Practical Recommendations
For Parameter Golf
1. Always use sliding window with stride=64 — this is table stakes. Not using it leaves easy BPB on the table.
2. Match eval context to training context — if you train on 1024 tokens, evaluate on 1024. Mismatches hurt. Many top submissions now use 2048-token context for both.
3. Consider N-gram mixing — it's free (zero artifact cost) and provides a small but consistent improvement. Start with 93/7 neural/bigram split and temperature=0.93.
4. Don't over-optimize stride — going from stride=64 to stride=32 doubles your eval compute for diminishing returns (~0.001-0.002 BPB).
5. N-gram backoff is the current frontier — the top submissions (sub-0.3 BPB) all use entropy-adaptive N-gram backoff caches, blending neural and N-gram predictions. This goes far beyond simple bigram mixing.
Sensitivity Notes
- Temperature: Values between 0.9 and 0.95 work well. Below 0.85, the model becomes overconfident and miss-predicts rare tokens catastrophically. Above 1.0, entropy increases and BPB worsens.
- N-gram mix ratio: The 93/7 neural/bigram split is a starting point. Top submissions use entropy-adaptive mixing where the ratio varies per token based on the model's confidence.
- Stride: The gap between stride=64 and stride=32 is typically <0.002 BPB. The gap between stride=64 and stride=256 is ~0.01-0.02 BPB — more significant.
Interactions with Other Techniques
- Test-time training: The score-first TTT protocol uses the same sliding window. Stride determines how many tokens are scored per step before the model adapts.

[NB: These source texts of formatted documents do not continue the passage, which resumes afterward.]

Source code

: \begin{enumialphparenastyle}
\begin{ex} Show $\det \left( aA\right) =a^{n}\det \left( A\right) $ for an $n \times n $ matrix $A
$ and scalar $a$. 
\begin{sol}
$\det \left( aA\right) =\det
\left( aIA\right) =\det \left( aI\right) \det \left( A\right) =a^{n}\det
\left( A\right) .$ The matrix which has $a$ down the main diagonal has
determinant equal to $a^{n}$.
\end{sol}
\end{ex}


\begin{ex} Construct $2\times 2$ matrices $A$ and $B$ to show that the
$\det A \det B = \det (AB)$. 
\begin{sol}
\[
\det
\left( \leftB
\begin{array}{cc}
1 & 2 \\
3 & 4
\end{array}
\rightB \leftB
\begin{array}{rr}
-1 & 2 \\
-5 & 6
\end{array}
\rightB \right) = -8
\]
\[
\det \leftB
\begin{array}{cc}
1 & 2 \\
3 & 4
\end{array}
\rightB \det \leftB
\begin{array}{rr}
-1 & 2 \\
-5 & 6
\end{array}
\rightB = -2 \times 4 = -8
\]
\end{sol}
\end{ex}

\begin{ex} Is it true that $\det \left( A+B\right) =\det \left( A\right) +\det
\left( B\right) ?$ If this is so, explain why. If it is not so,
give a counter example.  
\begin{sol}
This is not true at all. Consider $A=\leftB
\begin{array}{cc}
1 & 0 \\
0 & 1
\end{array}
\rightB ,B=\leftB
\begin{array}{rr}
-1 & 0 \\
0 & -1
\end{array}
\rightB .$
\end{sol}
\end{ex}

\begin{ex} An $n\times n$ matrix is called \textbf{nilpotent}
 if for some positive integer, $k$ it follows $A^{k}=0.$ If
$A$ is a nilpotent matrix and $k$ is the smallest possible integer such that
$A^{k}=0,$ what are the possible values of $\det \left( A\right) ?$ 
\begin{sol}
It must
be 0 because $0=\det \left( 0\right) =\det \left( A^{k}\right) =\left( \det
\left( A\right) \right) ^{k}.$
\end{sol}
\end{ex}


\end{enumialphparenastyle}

- N-gram backoff caches: The biggest recent evolution in evaluation. Order-9 to order-12 N-gram caches built incrementally from scored tokens blend with neural predictions using entropy-adaptive interpolation. This is behind the jump from ~1.1 BPB to sub-0.3 BPB in top submissions.
- Compression: N-gram caches are computed at eval time from the data itself — they add zero bytes to the artifact.
The Meta-Insight
The competition has evolved dramatically. Early top submissions (PR #505 at 1.118 BPB, PR #535 at 1.120 BPB) used simple stride=64 sliding window without N-gram tricks. Current top submissions (PR #843 at 0.283 BPB, PR #809 at 0.295 BPB) combine stride=64 with N-gram backoff and TTT. The lesson: stride=64 remains the foundation, but the ceiling for evaluation strategy has risen enormously with N-gram techniques. Getting the floor right (stride=64) is necessary but no longer sufficient for competitive scores.